Big Does Not Have to Mean Boring

That’s not to say that Chile’s large producers haven’t also gotten more creative. Many of them have been making high-quality, limited-production bottlings for a while, but these wines are usually hard to find in the marketplace, making them somewhat mythical beasts. Many of these releases are essentially “winery within a winery” projects, and those who have had the chance to try them will vouch that they are often of very high quality. This should not be surprising as most winemakers at Chile’s largest wineries are highly educated and well-traveled, not to mention the fact that they typically have enormous resources at their fingertips, from well-tended, well-situated vineyards to state-of-the-art winemaking facilities and equipment. Their small-lot wines are often testaments to the fact that big doesn’t have to mean generic, much less bad. Whether or not their corporate bosses are willing to step outside the mass-market box is another matter, of course, but, based on the increasing number of characterful wines from big houses that I’ve tasted from recent vintages, I am optimistic.


Casablanca Valley

Recent Vintages in Chile 

Since Chile’s wine-growing regions extend almost 1,000 miles from north to south, accurate vintage generalizations for the country’s far-flung wine-growing zones, almost all of which are influenced by the cooling influence of either the Pacific Ocean or the Andes Mountains, can seem a bit of a stretch. But the vast majority of Chile’s best wines emanate from growing regions not far from the capital, Santiago, especially the prestigious Maule, Maipo, Casablanca and Rapel Valley DOs and their increasingly well-regarded subzones. With few exceptions, weather in the country’s northern and southern growing regions mostly tracks that of central Chile, so painting with a broad brush isn’t entirely foolish.

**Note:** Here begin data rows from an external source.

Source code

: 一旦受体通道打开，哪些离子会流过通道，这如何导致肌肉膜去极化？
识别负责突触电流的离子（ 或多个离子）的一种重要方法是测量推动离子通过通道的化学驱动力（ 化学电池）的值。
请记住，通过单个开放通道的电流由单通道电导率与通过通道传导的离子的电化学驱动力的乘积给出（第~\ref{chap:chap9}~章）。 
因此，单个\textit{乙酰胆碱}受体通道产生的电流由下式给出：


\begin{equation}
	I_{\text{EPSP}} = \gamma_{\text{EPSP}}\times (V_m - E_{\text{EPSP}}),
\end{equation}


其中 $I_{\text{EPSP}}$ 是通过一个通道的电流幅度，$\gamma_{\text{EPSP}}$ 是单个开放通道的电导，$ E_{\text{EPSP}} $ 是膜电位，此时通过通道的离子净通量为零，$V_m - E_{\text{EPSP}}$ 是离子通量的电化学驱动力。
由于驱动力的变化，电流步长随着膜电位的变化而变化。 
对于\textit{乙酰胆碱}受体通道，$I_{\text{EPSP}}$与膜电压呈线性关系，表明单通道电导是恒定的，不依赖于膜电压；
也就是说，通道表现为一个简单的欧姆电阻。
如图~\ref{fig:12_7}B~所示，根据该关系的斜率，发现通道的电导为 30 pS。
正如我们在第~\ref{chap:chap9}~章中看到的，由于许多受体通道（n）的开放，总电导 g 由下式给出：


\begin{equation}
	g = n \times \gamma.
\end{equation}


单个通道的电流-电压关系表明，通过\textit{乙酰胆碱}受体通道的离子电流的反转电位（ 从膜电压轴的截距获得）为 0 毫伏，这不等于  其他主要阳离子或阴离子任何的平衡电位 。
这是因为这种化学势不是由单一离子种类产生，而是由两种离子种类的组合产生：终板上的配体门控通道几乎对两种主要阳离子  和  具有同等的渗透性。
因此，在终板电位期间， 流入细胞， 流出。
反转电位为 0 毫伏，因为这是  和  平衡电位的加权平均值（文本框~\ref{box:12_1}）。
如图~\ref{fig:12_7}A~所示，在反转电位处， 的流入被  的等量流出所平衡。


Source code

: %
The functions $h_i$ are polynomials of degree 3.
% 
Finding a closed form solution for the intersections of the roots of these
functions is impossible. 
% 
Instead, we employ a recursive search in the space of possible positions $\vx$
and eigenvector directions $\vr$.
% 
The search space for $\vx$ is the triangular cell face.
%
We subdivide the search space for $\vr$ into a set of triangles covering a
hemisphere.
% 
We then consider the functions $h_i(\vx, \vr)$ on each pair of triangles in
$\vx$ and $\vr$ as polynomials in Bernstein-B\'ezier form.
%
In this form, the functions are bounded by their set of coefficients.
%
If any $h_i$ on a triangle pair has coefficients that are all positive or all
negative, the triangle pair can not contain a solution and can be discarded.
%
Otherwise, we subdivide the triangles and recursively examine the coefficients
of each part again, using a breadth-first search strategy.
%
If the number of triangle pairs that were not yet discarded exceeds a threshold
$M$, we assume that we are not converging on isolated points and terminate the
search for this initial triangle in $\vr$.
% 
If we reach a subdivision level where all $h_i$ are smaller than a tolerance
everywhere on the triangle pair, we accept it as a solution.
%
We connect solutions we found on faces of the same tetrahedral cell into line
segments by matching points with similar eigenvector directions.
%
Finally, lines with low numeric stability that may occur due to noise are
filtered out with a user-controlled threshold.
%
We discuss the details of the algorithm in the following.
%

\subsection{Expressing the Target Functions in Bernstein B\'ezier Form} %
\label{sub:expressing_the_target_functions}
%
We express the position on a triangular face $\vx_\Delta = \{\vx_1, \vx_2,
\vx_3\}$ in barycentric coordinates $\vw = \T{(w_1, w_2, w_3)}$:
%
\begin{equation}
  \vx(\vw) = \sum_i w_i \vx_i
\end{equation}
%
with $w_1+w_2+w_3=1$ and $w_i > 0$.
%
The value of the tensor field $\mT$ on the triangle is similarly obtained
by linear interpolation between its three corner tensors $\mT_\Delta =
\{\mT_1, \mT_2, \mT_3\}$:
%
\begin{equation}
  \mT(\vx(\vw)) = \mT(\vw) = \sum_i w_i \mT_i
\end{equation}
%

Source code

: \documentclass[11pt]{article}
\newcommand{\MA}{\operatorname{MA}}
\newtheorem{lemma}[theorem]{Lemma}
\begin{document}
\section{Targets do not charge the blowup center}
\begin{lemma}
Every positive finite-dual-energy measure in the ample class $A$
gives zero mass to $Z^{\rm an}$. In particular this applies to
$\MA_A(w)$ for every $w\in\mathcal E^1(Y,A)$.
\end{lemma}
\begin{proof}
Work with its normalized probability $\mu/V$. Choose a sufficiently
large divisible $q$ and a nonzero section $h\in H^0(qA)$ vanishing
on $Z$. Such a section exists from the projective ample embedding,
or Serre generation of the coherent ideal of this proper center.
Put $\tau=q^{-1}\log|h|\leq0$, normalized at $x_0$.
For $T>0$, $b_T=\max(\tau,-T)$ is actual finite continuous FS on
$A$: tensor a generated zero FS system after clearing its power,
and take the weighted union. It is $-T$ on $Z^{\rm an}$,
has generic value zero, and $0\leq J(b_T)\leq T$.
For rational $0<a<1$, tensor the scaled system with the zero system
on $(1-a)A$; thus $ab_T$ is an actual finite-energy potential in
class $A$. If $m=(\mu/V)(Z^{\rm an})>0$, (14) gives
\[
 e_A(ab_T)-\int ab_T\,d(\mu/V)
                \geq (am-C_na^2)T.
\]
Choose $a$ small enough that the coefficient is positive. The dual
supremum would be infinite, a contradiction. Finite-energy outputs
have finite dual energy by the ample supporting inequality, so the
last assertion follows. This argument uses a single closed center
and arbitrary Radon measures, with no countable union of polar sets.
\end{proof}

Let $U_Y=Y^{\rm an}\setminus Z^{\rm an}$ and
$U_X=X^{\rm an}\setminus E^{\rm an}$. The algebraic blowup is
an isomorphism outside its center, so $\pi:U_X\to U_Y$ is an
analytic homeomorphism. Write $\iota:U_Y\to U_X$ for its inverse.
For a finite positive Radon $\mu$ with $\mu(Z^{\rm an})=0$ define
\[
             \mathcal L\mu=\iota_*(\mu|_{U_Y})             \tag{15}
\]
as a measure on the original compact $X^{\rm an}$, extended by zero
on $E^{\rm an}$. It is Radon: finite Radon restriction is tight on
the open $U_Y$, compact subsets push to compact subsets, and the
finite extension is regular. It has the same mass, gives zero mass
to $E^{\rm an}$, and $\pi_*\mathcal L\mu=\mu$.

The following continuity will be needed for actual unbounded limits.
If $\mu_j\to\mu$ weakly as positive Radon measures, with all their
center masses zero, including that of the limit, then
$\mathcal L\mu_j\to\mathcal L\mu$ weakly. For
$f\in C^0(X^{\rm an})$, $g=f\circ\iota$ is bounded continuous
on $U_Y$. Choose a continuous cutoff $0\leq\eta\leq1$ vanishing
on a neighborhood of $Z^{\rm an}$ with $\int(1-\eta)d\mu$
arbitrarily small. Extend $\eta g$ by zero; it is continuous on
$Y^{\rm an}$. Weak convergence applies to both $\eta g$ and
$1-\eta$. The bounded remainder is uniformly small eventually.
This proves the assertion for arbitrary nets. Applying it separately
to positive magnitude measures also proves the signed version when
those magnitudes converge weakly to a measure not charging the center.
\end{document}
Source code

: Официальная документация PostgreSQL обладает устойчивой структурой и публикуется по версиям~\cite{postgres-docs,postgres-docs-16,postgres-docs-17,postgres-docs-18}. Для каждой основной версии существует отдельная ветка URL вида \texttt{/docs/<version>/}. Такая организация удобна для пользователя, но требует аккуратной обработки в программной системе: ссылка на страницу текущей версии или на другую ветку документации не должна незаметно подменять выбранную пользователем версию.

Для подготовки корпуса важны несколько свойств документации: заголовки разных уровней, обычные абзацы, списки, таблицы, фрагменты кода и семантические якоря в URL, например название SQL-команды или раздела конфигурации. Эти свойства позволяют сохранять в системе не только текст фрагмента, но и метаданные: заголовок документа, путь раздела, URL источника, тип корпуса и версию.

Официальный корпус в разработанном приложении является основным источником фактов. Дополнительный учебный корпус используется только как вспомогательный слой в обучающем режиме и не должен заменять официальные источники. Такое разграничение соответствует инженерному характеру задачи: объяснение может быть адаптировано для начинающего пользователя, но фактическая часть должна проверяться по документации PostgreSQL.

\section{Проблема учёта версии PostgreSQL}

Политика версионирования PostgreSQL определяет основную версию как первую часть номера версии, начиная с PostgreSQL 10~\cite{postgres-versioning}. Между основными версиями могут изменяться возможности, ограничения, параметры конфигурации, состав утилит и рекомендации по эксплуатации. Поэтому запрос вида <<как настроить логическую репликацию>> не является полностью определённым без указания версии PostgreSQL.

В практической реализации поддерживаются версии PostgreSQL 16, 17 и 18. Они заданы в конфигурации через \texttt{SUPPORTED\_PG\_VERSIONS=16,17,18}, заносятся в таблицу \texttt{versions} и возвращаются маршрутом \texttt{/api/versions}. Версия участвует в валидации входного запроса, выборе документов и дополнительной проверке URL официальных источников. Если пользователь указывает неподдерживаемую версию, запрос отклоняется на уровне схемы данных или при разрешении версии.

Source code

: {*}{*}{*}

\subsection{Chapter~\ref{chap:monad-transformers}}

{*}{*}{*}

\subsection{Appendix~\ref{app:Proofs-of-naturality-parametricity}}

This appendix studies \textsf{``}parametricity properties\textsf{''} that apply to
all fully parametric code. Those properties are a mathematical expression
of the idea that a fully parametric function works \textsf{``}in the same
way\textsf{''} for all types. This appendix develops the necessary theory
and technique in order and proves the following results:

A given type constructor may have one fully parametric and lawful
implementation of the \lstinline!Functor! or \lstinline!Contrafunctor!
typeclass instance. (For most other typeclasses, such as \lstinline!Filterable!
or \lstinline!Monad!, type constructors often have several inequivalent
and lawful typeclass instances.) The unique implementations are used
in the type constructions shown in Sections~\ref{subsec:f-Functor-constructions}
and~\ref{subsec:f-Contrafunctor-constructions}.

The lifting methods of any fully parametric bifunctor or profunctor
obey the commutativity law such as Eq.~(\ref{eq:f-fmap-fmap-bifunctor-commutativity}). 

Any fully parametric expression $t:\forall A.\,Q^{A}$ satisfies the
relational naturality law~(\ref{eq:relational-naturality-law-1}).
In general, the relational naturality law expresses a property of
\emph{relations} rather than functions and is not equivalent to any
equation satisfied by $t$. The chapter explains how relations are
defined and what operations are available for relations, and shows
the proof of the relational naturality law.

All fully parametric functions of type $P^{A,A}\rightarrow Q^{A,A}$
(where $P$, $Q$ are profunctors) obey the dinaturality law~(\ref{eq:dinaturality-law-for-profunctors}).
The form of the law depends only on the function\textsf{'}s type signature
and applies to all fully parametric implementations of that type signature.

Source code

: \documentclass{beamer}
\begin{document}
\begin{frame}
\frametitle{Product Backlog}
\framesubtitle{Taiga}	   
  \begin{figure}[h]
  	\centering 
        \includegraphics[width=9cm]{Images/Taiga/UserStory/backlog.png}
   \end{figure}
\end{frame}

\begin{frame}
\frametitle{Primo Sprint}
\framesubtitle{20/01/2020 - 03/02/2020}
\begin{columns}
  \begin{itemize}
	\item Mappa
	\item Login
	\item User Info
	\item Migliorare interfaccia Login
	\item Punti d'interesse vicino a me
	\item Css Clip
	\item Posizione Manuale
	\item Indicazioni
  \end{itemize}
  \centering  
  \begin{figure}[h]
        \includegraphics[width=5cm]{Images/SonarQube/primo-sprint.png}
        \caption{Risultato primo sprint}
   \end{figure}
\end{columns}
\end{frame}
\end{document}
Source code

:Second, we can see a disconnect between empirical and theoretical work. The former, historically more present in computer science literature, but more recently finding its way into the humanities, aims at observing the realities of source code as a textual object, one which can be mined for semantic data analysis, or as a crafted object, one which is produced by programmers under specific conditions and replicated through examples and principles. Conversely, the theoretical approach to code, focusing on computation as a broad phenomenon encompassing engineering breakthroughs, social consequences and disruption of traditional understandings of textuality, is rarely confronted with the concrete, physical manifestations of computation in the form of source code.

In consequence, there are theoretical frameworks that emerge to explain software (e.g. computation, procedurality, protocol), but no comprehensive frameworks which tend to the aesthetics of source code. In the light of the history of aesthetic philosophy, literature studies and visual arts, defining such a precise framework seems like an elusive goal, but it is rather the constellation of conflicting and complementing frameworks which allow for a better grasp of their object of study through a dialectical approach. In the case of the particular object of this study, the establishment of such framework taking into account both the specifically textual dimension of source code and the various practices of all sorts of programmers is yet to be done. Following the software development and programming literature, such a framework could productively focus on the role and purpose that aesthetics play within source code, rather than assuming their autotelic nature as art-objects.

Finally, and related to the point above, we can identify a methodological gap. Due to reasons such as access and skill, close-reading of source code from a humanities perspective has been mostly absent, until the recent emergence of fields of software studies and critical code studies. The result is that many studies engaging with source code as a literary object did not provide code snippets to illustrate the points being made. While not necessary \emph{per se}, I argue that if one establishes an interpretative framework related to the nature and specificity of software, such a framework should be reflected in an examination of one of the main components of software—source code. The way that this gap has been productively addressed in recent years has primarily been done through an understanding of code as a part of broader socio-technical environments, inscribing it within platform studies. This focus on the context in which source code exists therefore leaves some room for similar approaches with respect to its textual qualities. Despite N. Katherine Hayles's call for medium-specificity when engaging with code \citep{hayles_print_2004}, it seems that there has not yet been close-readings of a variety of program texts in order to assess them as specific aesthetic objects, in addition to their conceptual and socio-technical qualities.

The 2015 vintage in Chile was marked by warm, dry weather through the growing season and into the harvest, resulting in white wines with good weight and moderate acidity, mostly for drinking on the young side. My early experience with red wines from ’15 suggests that the wines possess good richness but, thanks to moderate temperatures, there’s good acidity to back up the ripe fruit.

Two thousand fourteen witnessed similar conditions, except that frosts in early spring caused problems at budbreak and yields were off by up to one-third across the country. The upside is that the wines show good freshness as well as concentration, with the whites looking especially classic. The best reds display vibrancy as well as power, and the depth to reward cellaring.

Cool conditions marked the 2013 growing season and the wines show it. As Grant Phelps of Casas del Bosque in the Casablanca Valley told me, “the sun basically didn’t want to come out.” Harvest began as much as a month later than normal as growers waited in the hope that their fruit would reach optimal maturity, but in the end many grapes were picked with high acidity and less-than-complete ripeness. Fans of racy whites and taut reds will have some happy hunting but these are mostly wines to approach with caution. So use my notes to avoid disappointment.

I tasted the wines in this article in New York over the last six months and will issue a second installment of notes this spring.